I must admit that Blomkamp had created a great concept. And I also thought it was clever of him to use documentary-style film making to describe the aliens' arrival on Earth. Also, he was fortunate to hire actor/writer Sharlto Copley for the leading role. I thought Copley gave an excellent and complex portrayal as the unfortunate bureaucrat, Wikus van der Merwe. I also enjoyed the film's special effects and some of Trent Opaloch's cinematography. But in the end, I believe that Blomkamp had tripped himself with some questionable plot lines and his portrayal of the Nigerian gangsters.

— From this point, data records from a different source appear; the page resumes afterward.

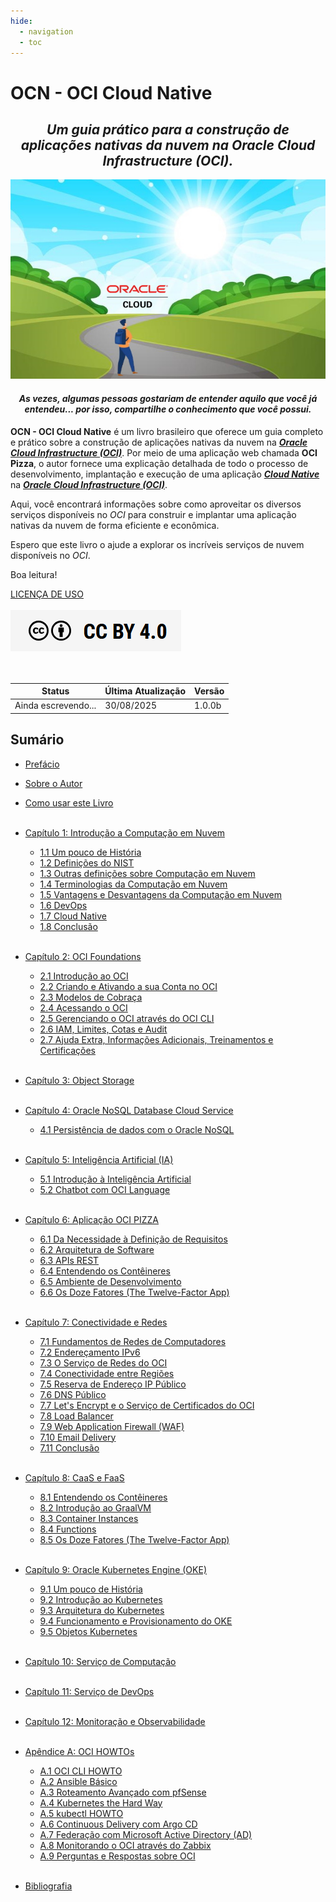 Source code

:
 ```yaml
---
hide:
  - navigation
  - toc
---
```


# OCN - OCI Cloud Native
<h2 style="text-align: center; font-style: italic;">
Um guia prático para a construção de aplicações nativas da nuvem na Oracle Cloud Infrastructure (OCI).
</h2>

![alt_text](./img/livro-ocn-logo-1.jpg "Livro: OCN - Oracle Cloud Native")
<br>

<h4 style="text-align: center; font-style: italic;">
   As vezes, algumas pessoas gostariam de entender aquilo que você já entendeu... por isso, compartilhe o conhecimento que você possui.
</h4>

**OCN - OCI Cloud Native** é um livro brasileiro que oferece um guia completo e prático sobre a construção de aplicações nativas da nuvem na **_[Oracle Cloud Infrastructure (OCI)](https://www.oracle.com/cloud/)_**. Por meio de uma aplicação web chamada **OCI Pizza**, o autor fornece uma explicação detalhada de todo o processo de desenvolvimento, implantação e execução de uma aplicação **_[Cloud Native](https://github.com/cncf/toc/blob/main/DEFINITION.md#portugu%C3%AAs-brasileiro)_** na **_[Oracle Cloud Infrastructure (OCI)](https://www.oracle.com/cloud/)_**.

Aqui, você encontrará informações sobre como aproveitar os diversos serviços disponíveis no _OCI_ para construir e implantar uma aplicação nativas da nuvem de forma eficiente e econômica.

Espero que este livro o ajude a explorar os incríveis serviços de nuvem disponíveis no _OCI_.

Boa leitura!

[LICENÇA DE USO](./license.md)
<br><br>
<a href="/license/">
   <img src="./img/cc-by-40.png" alt="CC BY 4.0" class="align-left">
</a>
<br><br><br>

| Status              | Última Atualização | Versão   |
|---------------------|--------------------|----------|
| <span class="blink">Ainda escrevendo...</span> | 30/08/2025         | 1.0.0b   |

## Sumário

- [Prefácio](./prefacio.md)
- [Sobre o Autor](./sobre-o-autor.md)
- [Como usar este Livro](./como-usar-este-livro.md)
<br><br>

- [Capítulo 1: Introdução a Computação em Nuvem](./capitulo-1/index.md)
    - [1.1 Um pouco de História](./capitulo-1/historia-computacao-em-nuvem.md)
    - [1.2 Definições do NIST](./capitulo-1/definicoes-nist.md)
    - [1.3 Outras definições sobre Computação em Nuvem](./capitulo-1/outras-definicoes.md)
    - [1.4 Terminologias da Computação em Nuvem](./capitulo-1/terminologias.md)
    - [1.5 Vantagens e Desvantagens da Computação em Nuvem](./capitulo-1/vantagens-desvantagens.md)
    - [1.6 DevOps](./capitulo-1/devops.md)
    - [1.7 Cloud Native](./capitulo-1/cloud-native.md)
    - [1.8 Conclusão](./capitulo-1/conclusao.md)
<br><br>
 
- [Capítulo 2: OCI Foundations](./capitulo-2/index.md)
    - [2.1 Introdução ao OCI](./capitulo-2/introducao-ao-oci.md)
    - [2.2 Criando e Ativando a sua Conta no OCI](./capitulo-2/criando-e-ativando-a-sua-conta-no-oci.md)
    - [2.3 Modelos de Cobraça](./capitulo-2/modelos-de-cobraca.md)
    - [2.4 Acessando o OCI](./capitulo-2/acessando-o-oci.md)
    - [2.5 Gerenciando o OCI através do OCI CLI](./capitulo-2/gerenciando-o-oci-atraves-do-oci-cli.md)
    - [2.6 IAM, Limites, Cotas e Audit](./capitulo-2/iam-limites-cotas-e-audit.md)
    - [2.7 Ajuda Extra, Informações Adicionais, Treinamentos e Certificações](./capitulo-2/ajuda-extra-informacoes-adicionais-treinamentos-certificacoes.md)
<br><br>

- [Capítulo 3: Object Storage](./capitulo-3/index.md)
<br><br>

- [Capítulo 4: Oracle NoSQL Database Cloud Service](./capitulo-4/index.md)
    - [4.1 Persistência de dados com o Oracle NoSQL](./capitulo-4/nosql.md)
<br><br>

- [Capítulo 5: Inteligência Artificial (IA)](./capitulo-5/index.md)
    - [5.1 Introdução à Inteligência Artificial](./capitulo-5/introducao-a-inteligencia-artificial.md)
    - [5.2 Chatbot com OCI Language](./capitulo-5/chatbot-com-oci-language.md)
<br><br>

- [Capítulo 6: Aplicação OCI PIZZA](./capitulo-6/index.md)        
    - [6.1 Da Necessidade à Definição de Requisitos](./capitulo-6/da-necessidade-a-definicao-de-requisitos.md)
    - [6.2 Arquitetura de Software](./capitulo-6/arquitetura-de-software.md)
    - [6.3 APIs REST](./capitulo-6/apis-rest.md)     
    - [6.4 Entendendo os Contêineres](./capitulo-6/entendendo-os-conteineres.md)     
    - [6.5 Ambiente de Desenvolvimento](./capitulo-6/ambiente-de-desenvolvimento.md)
    - [6.6 Os Doze Fatores (The Twelve-Factor App)](./capitulo-6/os-doze-fatores.md)
<br><br>

- [Capítulo 7: Conectividade e Redes](./capitulo-7/index.md)
    - [7.1 Fundamentos de Redes de Computadores](./capitulo-7/fundamentos-de-redes-de-computadores.md)
    - [7.2 Endereçamento IPv6](./capitulo-7/enderecamento-ipv6.md)
    - [7.3 O Serviço de Redes do OCI](./capitulo-7/servico-de-redes.md)
    - [7.4 Conectividade entre Regiões](./capitulo-7/conectividade-entre-regioes.md)
    - [7.5 Reserva de Endereço IP Público](./capitulo-7/reserva-ip-publico.md)
    - [7.6 DNS Público](./capitulo-7/dns-publico.md)
    - [7.7 Let's Encrypt e o Serviço de Certificados do OCI](./capitulo-7/lets-encrypt.md)
    - [7.8 Load Balancer](./capitulo-7/load-balancer.md)
    - [7.9 Web Application Firewall (WAF)](./capitulo-7/waf.md)
    - [7.10 Email Delivery](./capitulo-7/email-delivery.md)
    - [7.11 Conclusão](./capitulo-7/conclusao.md)
<br><br>

- [Capítulo 8: CaaS e FaaS](./capitulo-8/index.md)
    - [8.1 Entendendo os Contêineres](./capitulo-8/containers.md)
    - [8.2 Introdução ao GraalVM](./capitulo-8/graalvm.md)
    - [8.3 Container Instances](./capitulo-8/container-instances.md)
    - [8.4 Functions](./capitulo-8/functions.md)
    - [8.5 Os Doze Fatores (The Twelve-Factor App)](./capitulo-8/os-doze-fatores.md)
<br><br>

- [Capítulo 9: Oracle Kubernetes Engine (OKE)](./capitulo-9/index.md)
    - [9.1 Um pouco de História](./capitulo-9/historia-do-kubernetes.md)
    - [9.2 Introdução ao Kubernetes](./capitulo-9/introducao-ao-kubernetes.md)
    - [9.3 Arquitetura do Kubernetes](./capitulo-9/arquitetura-kubernetes.md)
    - [9.4 Funcionamento e Provisionamento do OKE](./capitulo-9/funcionamento-provisionamento-oke.md)
    - [9.5 Objetos Kubernetes](./capitulo-9/objetos-kubernetes.md)
<br><br>

- [Capítulo 10: Serviço de Computação](./capitulo-10/index.md)
<br><br>

- [Capítulo 11: Serviço de DevOps](./capitulo-11/index.md)
<br><br>

- [Capítulo 12: Monitoração e Observabilidade](./capitulo-12/index.md)
<br><br>

- [Apêndice A: OCI HOWTOs](./apendice-a/index.md)
    - [A.1 OCI CLI HOWTO](./apendice-a/oci-cli-howto.md)
    - [A.2 Ansible Básico](./apendice-a/ansible-basico.md)
    - [A.3 Roteamento Avançado com pfSense](./apendice-a/roteamento-avancado-com-pfsense.md)    
    - [A.4 Kubernetes the Hard Way](./apendice-a/kubernetes-hard-way.md)
    - [A.5 kubectl HOWTO](./apendice-a/kubectl-howto.md)
    - [A.6 Continuous Delivery com Argo CD](./apendice-a/continuous-delivery-com-argo-cd.md)   
    - [A.7 Federação com Microsoft Active Directory (AD)](./apendice-a/federacao-com-microsoft-active-directory.md)
    - [A.8 Monitorando o OCI através do Zabbix](./apendice-a/monitorando-o-oci-atraves-do-zabbix.md)
    - [A.9 Perguntas e Respostas sobre OCI](./apendice-a/perguntas-e-respostas-sobre-oci.md)
<br><br>

- [Bibliografia](./bibliografia.md)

There are some aspects of the plot that bothered me. One, how did the South Africans managed to board the mother ship from helicopters? And two, how was the mother ship able to hover over Johannesburg for nearly three decades without any liquid fuel or command module (which had dropped from the ship years earlier) to move it or keep it up in the skies? I also found the action sequences featured in the movie's last half hour to be rather over-the-top at times. Blomkamp seemed to have read Michael Bay's handbook on filming action sequences. And then there were the Nigerians.
Blomkamp's allegory about apartheid was certainly given full support from his portrayal of the white and black South Africans' intolerance toward the stranded aliens. But he had undermined his message with an offensive portrayal of Nigerian gangsters who lived in Johannesburg. The gangsters are led by a wheelchair-bound Nigerian, who is told by his shaman (called "witch doctor" in the film) to consume the flesh of aliens in order to regain his health. In fact, an early scene in the film featured a white South African female in the movie's mockumentary who commented that the Nigerians harbored a "superstition" that the aliens' flesh would be able to cure many of humanity's ailiments. And the only females willing to have sex with another species - namely the aliens - are Nigerian women. It was quite clear in the film that no white or black South African females were willing to commit such an act. Considering the South Africans' (both white and black) negative views of Nigerians, I am not surprised. As I had stated earlier, the Nigerian gangster's shaman is referred to as a "witch doctor" - a term that many non-Christian or non-Muslim Africans would find offensive. In fact, I found the movie's portrayal of the Nigerians to be very offensive. Judging from the terms they used and their accents, I suspect they were portrayed by South African actors. And as a relative of mine had pointed out, the Nigerians portrayed in "DISTRICT 9" may have regressed the motion pictures' portrayal of blacks a good five hundred years.
I wish I could say that I liked "DISTRICT 9". As I had earlier pointed out, Blomkamp's decision to use the relationship between the stranded aliens and their South African hosts could have served as a perfect allegory to apartheid. But the the drawn-out action sequences in the movie's last half hour and its portrayal of the Nigerians turned me off. In the end, I found "DISTRICT 9" to be a disappointing film.